Uncertain Benefits of Using Remotely Sensed Evapotranspiration for Streamflow Estimation—Insights From a Randomized, Large-Sample Experiment
Hong Xuan, Hung Nguyen, Vinh Ngoc Tran, Manh‐Hung Le, Binh Quang Nguyen, Hung T. Pham, Lê Hoàng Tú, Đoàn Văn Bình, Thanh Duc Dang, Hoang Tran, Van Tam Nguyen
Abstract
Abstract Remotely sensed evapotranspiration (ET RS ) shows promise for enhancing hydrological models, especially in regions lacking in situ streamflow observations. However, model calibration studies showed conflicting results regarding the ability of ET RS products to improve streamflow simulation. Rather than relying on model calibration, here we produce the first randomized experiment that explores the full streamflow–ET skill distribution, and also the first probabilistic assessment of the value of different global ET RS products for streamflow simulation. Using 280,000 randomized SWAT (Soil and Water Assessment Tool) model runs across seven catchments and four ET RS products, we show that the relationship between ET and streamflow skills is complex, and simultaneous improvement in both skills is only possible in a limited range.
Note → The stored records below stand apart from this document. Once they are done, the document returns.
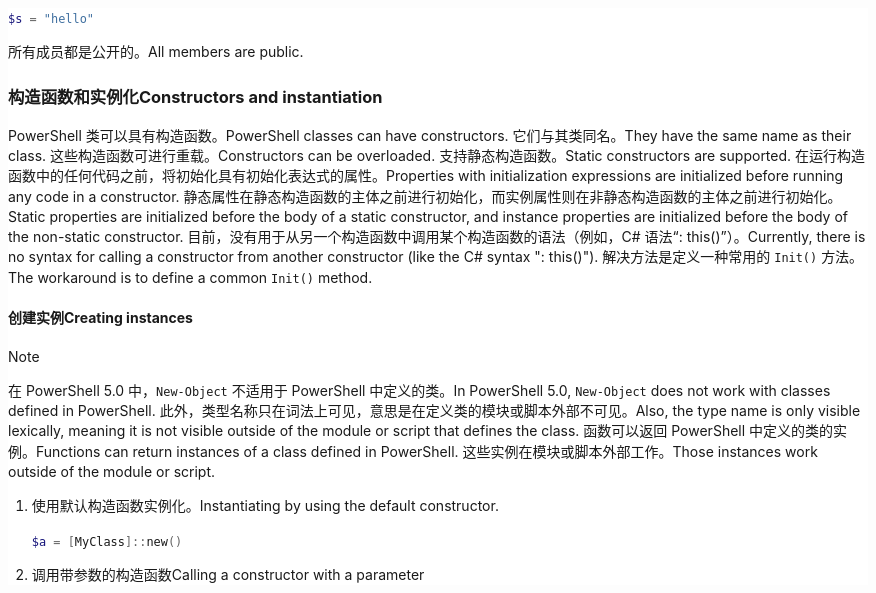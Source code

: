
 ```powershell
$s = "hello"
```

<span data-ttu-id="43fad-157">所有成员都是公开的。</span><span class="sxs-lookup"><span data-stu-id="43fad-157">All members are public.</span></span>

### <a name="constructors-and-instantiation"></a><span data-ttu-id="43fad-158">构造函数和实例化</span><span class="sxs-lookup"><span data-stu-id="43fad-158">Constructors and instantiation</span></span>

<span data-ttu-id="43fad-159">PowerShell 类可以具有构造函数。</span><span class="sxs-lookup"><span data-stu-id="43fad-159">PowerShell classes can have constructors.</span></span> <span data-ttu-id="43fad-160">它们与其类同名。</span><span class="sxs-lookup"><span data-stu-id="43fad-160">They have the same name as their class.</span></span> <span data-ttu-id="43fad-161">这些构造函数可进行重载。</span><span class="sxs-lookup"><span data-stu-id="43fad-161">Constructors can be overloaded.</span></span> <span data-ttu-id="43fad-162">支持静态构造函数。</span><span class="sxs-lookup"><span data-stu-id="43fad-162">Static constructors are supported.</span></span> <span data-ttu-id="43fad-163">在运行构造函数中的任何代码之前，将初始化具有初始化表达式的属性。</span><span class="sxs-lookup"><span data-stu-id="43fad-163">Properties with initialization expressions are initialized before running any code in a constructor.</span></span> <span data-ttu-id="43fad-164">静态属性在静态构造函数的主体之前进行初始化，而实例属性则在非静态构造函数的主体之前进行初始化。</span><span class="sxs-lookup"><span data-stu-id="43fad-164">Static properties are initialized before the body of a static constructor, and instance properties are initialized before the body of the non-static constructor.</span></span> <span data-ttu-id="43fad-165">目前，没有用于从另一个构造函数中调用某个构造函数的语法（例如，C\# 语法“: this()”）。</span><span class="sxs-lookup"><span data-stu-id="43fad-165">Currently, there is no syntax for calling a constructor from another constructor (like the C\# syntax ": this()").</span></span> <span data-ttu-id="43fad-166">解决方法是定义一种常用的 `Init()` 方法。</span><span class="sxs-lookup"><span data-stu-id="43fad-166">The workaround is to define a common `Init()` method.</span></span>

#### <a name="creating-instances"></a><span data-ttu-id="43fad-167">创建实例</span><span class="sxs-lookup"><span data-stu-id="43fad-167">Creating instances</span></span>

> [!NOTE]
> <span data-ttu-id="43fad-168">在 PowerShell 5.0 中，`New-Object` 不适用于 PowerShell 中定义的类。</span><span class="sxs-lookup"><span data-stu-id="43fad-168">In PowerShell 5.0, `New-Object` does not work with classes defined in PowerShell.</span></span> <span data-ttu-id="43fad-169">此外，类型名称只在词法上可见，意思是在定义类的模块或脚本外部不可见。</span><span class="sxs-lookup"><span data-stu-id="43fad-169">Also, the type name is only visible lexically, meaning it is not visible outside of the module or script that defines the class.</span></span> <span data-ttu-id="43fad-170">函数可以返回 PowerShell 中定义的类的实例。</span><span class="sxs-lookup"><span data-stu-id="43fad-170">Functions can return instances of a class defined in PowerShell.</span></span> <span data-ttu-id="43fad-171">这些实例在模块或脚本外部工作。</span><span class="sxs-lookup"><span data-stu-id="43fad-171">Those instances work outside of the module or script.</span></span>

1. <span data-ttu-id="43fad-172">使用默认构造函数实例化。</span><span class="sxs-lookup"><span data-stu-id="43fad-172">Instantiating by using the default constructor.</span></span>

   ```powershell
   $a = [MyClass]::new()
   ```

1. <span data-ttu-id="43fad-173">调用带参数的构造函数</span><span class="sxs-lookup"><span data-stu-id="43fad-173">Calling a constructor with a parameter</span></span>
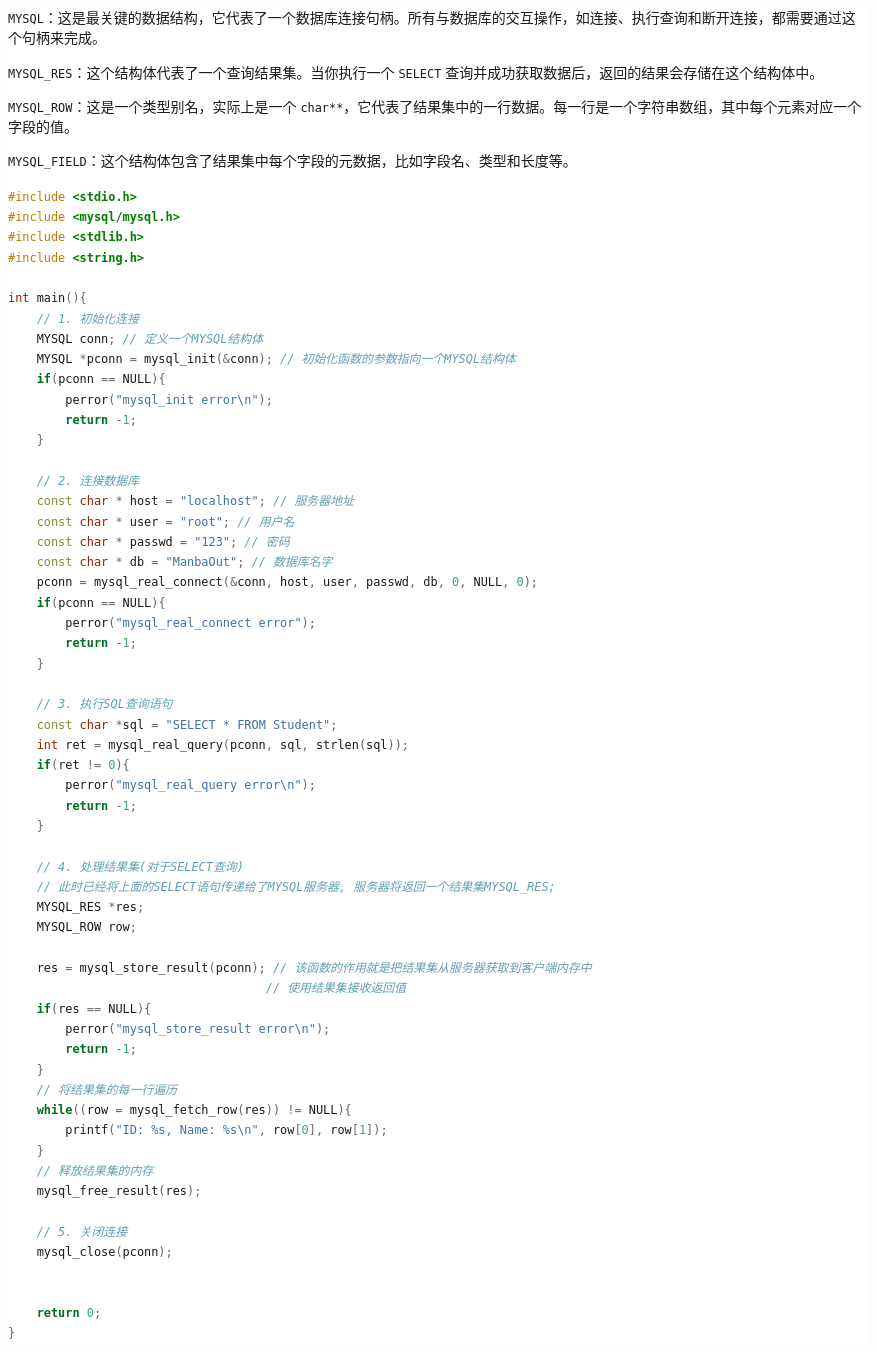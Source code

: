 `MYSQL`：这是最关键的数据结构，它代表了一个数据库连接句柄。所有与数据库的交互操作，如连接、执行查询和断开连接，都需要通过这个句柄来完成。

`MYSQL_RES`：这个结构体代表了一个查询结果集。当你执行一个 `SELECT` 查询并成功获取数据后，返回的结果会存储在这个结构体中。

`MYSQL_ROW`：这是一个类型别名，实际上是一个 `char**`，它代表了结果集中的一行数据。每一行是一个字符串数组，其中每个元素对应一个字段的值。

`MYSQL_FIELD`：这个结构体包含了结果集中每个字段的元数据，比如字段名、类型和长度等。

```c++
#include <stdio.h>
#include <mysql/mysql.h>
#include <stdlib.h>
#include <string.h>

int main(){
    // 1. 初始化连接
    MYSQL conn; // 定义一个MYSQL结构体
    MYSQL *pconn = mysql_init(&conn); // 初始化函数的参数指向一个MYSQL结构体
    if(pconn == NULL){
        perror("mysql_init error\n");
        return -1;
    }

    // 2. 连接数据库
    const char * host = "localhost"; // 服务器地址
    const char * user = "root"; // 用户名
    const char * passwd = "123"; // 密码
    const char * db = "ManbaOut"; // 数据库名字
    pconn = mysql_real_connect(&conn, host, user, passwd, db, 0, NULL, 0);
    if(pconn == NULL){
        perror("mysql_real_connect error");
        return -1;
    }

    // 3. 执行SQL查询语句
    const char *sql = "SELECT * FROM Student";
    int ret = mysql_real_query(pconn, sql, strlen(sql));
    if(ret != 0){
        perror("mysql_real_query error\n");
        return -1;
    }

    // 4. 处理结果集(对于SELECT查询)
    // 此时已经将上面的SELECT语句传递给了MYSQL服务器, 服务器将返回一个结果集MYSQL_RES;
    MYSQL_RES *res;
    MYSQL_ROW row;

    res = mysql_store_result(pconn); // 该函数的作用就是把结果集从服务器获取到客户端内存中
                                    // 使用结果集接收返回值
    if(res == NULL){
        perror("mysql_store_result error\n");
        return -1;
    }
    // 将结果集的每一行遍历
    while((row = mysql_fetch_row(res)) != NULL){
        printf("ID: %s, Name: %s\n", row[0], row[1]);
    }
    // 释放结果集的内存
    mysql_free_result(res);

    // 5. 关闭连接
    mysql_close(pconn);


    return 0;
}
```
Parameter sensitivity analysis indicates that the most sensitive parameters can have opposite contributions to ET and streamflow skills, leading to skill trade-offs. Conditional probability assessment reveals that models with good ET skills are likely to produce good streamflow skills, but not vice versa. We suggest that randomized experiments such as ours should be performed before model calibration to determine whether using ET RS is worthwhile, and to help in interpreting the calibration results.